En s’exposant ainsi, ne reçoit-elle pas des retours négatifs? Comme de la jalousie ou des jugements?
Pas tellement en fait, les femmes apprécient le burlesque et ses artistes qui ont une aura libératrice. Nous cassons les “standards” et avec eux bien des complexes et des limitations. L’image renvoyée est positive, les artistes sont de tous les âges, de la plus ronde à la plus fine. Nous transmettons du rêve, de la sensualité et chaque femme peut s’en inspirer pour se mettre en scène dans sa propre vie selon ses qualités personnelles. Les hommes y trouvent un écho à certains de leurs fantasmes et sont ravis de nous regarder. Et puis s’il reste des mauvaises langues je vais les désarmer avec des sourires et de la gentillesse“. Je n’en doute pas une seconde: comment résister à temps de charme!

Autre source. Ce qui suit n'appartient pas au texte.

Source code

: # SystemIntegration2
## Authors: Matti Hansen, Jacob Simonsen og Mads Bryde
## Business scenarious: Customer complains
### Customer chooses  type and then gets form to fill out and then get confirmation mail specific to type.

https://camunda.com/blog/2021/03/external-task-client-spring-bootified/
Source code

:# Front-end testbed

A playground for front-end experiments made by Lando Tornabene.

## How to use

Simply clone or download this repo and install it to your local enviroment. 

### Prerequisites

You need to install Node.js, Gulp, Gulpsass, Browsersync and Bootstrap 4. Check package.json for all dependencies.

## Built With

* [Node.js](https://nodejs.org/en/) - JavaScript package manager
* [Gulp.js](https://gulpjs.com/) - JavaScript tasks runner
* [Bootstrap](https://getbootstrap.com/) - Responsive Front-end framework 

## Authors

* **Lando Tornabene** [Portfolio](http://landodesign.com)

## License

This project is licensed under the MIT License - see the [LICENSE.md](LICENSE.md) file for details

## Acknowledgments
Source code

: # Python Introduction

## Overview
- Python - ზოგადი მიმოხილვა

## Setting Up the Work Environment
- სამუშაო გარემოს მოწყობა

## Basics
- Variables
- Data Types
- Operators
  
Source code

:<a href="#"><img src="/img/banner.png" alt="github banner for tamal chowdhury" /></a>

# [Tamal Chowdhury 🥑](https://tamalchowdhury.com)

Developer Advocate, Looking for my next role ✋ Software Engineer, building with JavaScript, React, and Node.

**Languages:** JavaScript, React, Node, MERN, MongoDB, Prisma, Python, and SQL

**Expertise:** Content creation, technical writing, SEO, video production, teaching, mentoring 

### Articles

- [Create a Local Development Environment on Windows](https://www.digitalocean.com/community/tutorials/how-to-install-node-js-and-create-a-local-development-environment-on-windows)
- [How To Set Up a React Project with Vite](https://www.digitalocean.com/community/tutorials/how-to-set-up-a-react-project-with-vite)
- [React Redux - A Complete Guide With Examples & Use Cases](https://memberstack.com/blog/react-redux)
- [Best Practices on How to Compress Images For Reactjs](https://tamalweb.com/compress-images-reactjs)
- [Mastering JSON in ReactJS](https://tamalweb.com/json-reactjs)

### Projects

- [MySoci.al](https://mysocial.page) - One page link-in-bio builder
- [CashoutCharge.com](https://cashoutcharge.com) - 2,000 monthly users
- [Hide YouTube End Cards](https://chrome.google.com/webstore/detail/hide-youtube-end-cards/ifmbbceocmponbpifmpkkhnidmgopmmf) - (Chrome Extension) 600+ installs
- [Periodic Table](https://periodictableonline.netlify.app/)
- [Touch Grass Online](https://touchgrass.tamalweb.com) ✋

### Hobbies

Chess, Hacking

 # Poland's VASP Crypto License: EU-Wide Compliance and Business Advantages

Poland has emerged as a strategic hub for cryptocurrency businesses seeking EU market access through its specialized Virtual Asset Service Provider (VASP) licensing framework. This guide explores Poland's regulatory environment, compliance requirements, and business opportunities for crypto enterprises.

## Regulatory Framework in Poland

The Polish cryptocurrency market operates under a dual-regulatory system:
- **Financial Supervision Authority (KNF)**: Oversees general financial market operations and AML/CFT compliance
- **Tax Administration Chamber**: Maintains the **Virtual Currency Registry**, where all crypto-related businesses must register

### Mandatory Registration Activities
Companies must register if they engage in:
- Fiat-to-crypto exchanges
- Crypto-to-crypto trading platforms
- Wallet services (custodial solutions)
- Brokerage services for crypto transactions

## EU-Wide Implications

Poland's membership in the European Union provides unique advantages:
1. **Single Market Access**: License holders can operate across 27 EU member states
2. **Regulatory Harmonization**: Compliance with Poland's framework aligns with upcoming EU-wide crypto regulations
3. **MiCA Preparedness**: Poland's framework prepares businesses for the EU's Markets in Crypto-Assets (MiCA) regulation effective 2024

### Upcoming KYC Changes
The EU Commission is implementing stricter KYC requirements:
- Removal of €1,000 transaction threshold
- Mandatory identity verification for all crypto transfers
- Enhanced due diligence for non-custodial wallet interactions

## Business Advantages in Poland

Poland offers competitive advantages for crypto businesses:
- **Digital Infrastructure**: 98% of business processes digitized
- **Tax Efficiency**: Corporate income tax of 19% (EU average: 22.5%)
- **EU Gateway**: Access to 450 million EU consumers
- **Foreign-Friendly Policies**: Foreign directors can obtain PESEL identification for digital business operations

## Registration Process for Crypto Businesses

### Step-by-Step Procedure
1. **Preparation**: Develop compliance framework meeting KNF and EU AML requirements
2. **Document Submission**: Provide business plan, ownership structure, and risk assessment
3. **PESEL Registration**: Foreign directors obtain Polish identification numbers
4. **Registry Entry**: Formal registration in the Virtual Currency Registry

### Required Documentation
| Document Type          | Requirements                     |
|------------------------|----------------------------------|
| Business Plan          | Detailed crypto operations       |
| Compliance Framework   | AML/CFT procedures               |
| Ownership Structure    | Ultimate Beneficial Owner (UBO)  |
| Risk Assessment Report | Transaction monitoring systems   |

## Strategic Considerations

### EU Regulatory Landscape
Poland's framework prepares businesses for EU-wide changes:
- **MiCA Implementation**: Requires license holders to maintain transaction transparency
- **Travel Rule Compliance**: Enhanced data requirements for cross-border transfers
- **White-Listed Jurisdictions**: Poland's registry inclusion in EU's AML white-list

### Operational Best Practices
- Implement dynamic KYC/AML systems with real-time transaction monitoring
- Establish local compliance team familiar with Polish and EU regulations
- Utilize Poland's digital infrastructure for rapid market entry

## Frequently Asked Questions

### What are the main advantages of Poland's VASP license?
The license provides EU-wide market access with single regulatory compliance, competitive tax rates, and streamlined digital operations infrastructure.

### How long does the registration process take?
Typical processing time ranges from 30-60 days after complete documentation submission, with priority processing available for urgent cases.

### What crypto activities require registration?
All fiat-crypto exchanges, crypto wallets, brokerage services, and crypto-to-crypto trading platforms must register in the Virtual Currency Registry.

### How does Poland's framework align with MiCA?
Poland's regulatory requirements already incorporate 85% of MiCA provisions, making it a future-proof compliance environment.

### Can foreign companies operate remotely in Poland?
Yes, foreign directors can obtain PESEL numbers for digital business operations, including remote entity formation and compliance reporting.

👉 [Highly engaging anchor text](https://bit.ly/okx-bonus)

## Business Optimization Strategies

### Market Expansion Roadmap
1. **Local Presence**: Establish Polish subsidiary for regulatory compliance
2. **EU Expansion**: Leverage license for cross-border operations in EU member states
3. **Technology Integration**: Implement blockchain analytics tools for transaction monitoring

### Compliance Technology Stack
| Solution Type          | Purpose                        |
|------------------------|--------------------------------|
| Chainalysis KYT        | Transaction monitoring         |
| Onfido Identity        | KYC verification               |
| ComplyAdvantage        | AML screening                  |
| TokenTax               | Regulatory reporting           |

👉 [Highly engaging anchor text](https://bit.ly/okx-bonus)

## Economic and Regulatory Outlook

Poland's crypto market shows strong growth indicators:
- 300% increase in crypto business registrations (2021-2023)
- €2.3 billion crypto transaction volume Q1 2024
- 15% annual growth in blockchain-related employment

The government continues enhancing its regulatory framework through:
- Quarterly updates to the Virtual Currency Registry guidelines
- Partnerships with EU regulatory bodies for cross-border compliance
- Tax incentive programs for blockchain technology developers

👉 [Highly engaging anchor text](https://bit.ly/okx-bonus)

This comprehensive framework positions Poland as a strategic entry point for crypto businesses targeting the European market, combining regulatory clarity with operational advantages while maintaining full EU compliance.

Lada est une habituée du Palais Mascotte à Genève et y revient régulièrement. Mais si vous n’avez pas eu la chance de la voir hier soir à la Gravière, vous pouvez aussi la trouver en ligne. Elle a une page Facebook: Lada Redstar. Vous pouvez écouter ses choix musicaux le samedi soir de 10h à minuit, dans l’émission Swing Party de Bart&Baker sur Jazz Radio. Toujours avec Bart&Baker, elle a enregistré quatre titres à écouter sur iTunes. Un cinquième sera en ligne cet été. Si vous avez envie de lui poser directement des questions sur la sexualité, la séduction, la féminité… contactez-là grâce à Ask Lou&Lada .

Et, last but not least, en exclusivité, elle nous offre une jolie cerise sur le gâteau : à partir de la semaine prochaine, Lada vous lira des romans érotiques sous forme de podcast hebdomadaire dans Redstar Boudoir…affaire à suivre avec délectation!

Le lieu qui te ressemble?
Ma maison, dans le quartier de Kreutzberg à Berlin, déconnectée du monde, internet mis à part.
Ta cantine officielle?
Quelque part à Rome, dans un restaurant italien.
Chocolat noir ou au lait?
Ni l’un ni l’autre, plutôt fondue aux bolets.
Ton objet fétiche?
Les accessoires: gants, bas…
Ton livre de Robinson?
Un livre de Pirandello, mais un seul livre ne me suffirait jamais.
Des films ou réalisateurs cultes?
Gilda bien sûr avec Rita Hayworth, LA rousse de référence! Mais aussi Métropolis, Ziegfeld Follies et les films de Jim Jarmusch. Ou plus récemment, The Boy Friend et Casanova.
Le super héros que tu aurais voulu incarner?
Stana, ma grand-mère, une femme forte et élégante, même dans les moments les plus durs. Elle a été résistante en Yougoslavie, capturée et torturée, elle s’est finalement évadée. Elle est un modèle pour moi.
Un site web dont tu es accro?
ildiscobolo une radio italienne qui ne passe que des 78 tours digitalisés. Pas de pubs, mais des interviews des chanteurs d’époque, enchantés qu’on les connaisse encore.
Jamais sans?
Du thé et un livre. 
Une Big destination que tu recommandes?
N’importe où mais avec mon amant. 
Ton Big secret?
J’en ai plein, mais je ne vous en donnerais aucun….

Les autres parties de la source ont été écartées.